WHAT THE TASK ASKS: Output every entry exactly as it appears.

━━━━━ GIVEN ENTRIES ━━━━━

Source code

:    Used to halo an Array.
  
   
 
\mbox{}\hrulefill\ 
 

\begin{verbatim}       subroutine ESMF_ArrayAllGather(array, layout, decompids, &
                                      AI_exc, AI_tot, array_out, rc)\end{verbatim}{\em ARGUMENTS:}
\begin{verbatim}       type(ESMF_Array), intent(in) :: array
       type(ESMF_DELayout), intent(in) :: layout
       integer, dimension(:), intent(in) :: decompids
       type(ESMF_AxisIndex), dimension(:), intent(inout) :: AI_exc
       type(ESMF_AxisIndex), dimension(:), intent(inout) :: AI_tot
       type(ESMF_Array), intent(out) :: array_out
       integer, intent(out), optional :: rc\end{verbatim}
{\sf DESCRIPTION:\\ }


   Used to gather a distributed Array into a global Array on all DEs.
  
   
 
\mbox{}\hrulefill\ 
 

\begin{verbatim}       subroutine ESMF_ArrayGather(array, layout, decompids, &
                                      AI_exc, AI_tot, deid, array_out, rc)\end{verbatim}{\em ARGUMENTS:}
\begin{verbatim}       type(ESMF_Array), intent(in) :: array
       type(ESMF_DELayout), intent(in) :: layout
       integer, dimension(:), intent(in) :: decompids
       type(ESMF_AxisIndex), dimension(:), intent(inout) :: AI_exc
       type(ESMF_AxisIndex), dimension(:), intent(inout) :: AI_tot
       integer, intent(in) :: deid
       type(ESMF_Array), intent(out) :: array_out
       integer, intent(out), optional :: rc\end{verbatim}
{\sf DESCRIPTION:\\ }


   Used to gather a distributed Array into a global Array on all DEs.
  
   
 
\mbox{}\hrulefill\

━━━━━

THE ANSWER:
Source code

:    Used to halo an Array.
  
   
 
\mbox{}\hrulefill\ 
 

\begin{verbatim}       subroutine ESMF_ArrayAllGather(array, layout, decompids, &
                                      AI_exc, AI_tot, array_out, rc)\end{verbatim}{\em ARGUMENTS:}
\begin{verbatim}       type(ESMF_Array), intent(in) :: array
       type(ESMF_DELayout), intent(in) :: layout
       integer, dimension(:), intent(in) :: decompids
       type(ESMF_AxisIndex), dimension(:), intent(inout) :: AI_exc
       type(ESMF_AxisIndex), dimension(:), intent(inout) :: AI_tot
       type(ESMF_Array), intent(out) :: array_out
       integer, intent(out), optional :: rc\end{verbatim}
{\sf DESCRIPTION:\\ }


   Used to gather a distributed Array into a global Array on all DEs.
  
   
 
\mbox{}\hrulefill\ 
 

\begin{verbatim}       subroutine ESMF_ArrayGather(array, layout, decompids, &
                                      AI_exc, AI_tot, deid, array_out, rc)\end{verbatim}{\em ARGUMENTS:}
\begin{verbatim}       type(ESMF_Array), intent(in) :: array
       type(ESMF_DELayout), intent(in) :: layout
       integer, dimension(:), intent(in) :: decompids
       type(ESMF_AxisIndex), dimension(:), intent(inout) :: AI_exc
       type(ESMF_AxisIndex), dimension(:), intent(inout) :: AI_tot
       integer, intent(in) :: deid
       type(ESMF_Array), intent(out) :: array_out
       integer, intent(out), optional :: rc\end{verbatim}
{\sf DESCRIPTION:\\ }


   Used to gather a distributed Array into a global Array on all DEs.
  
   
 
\mbox{}\hrulefill\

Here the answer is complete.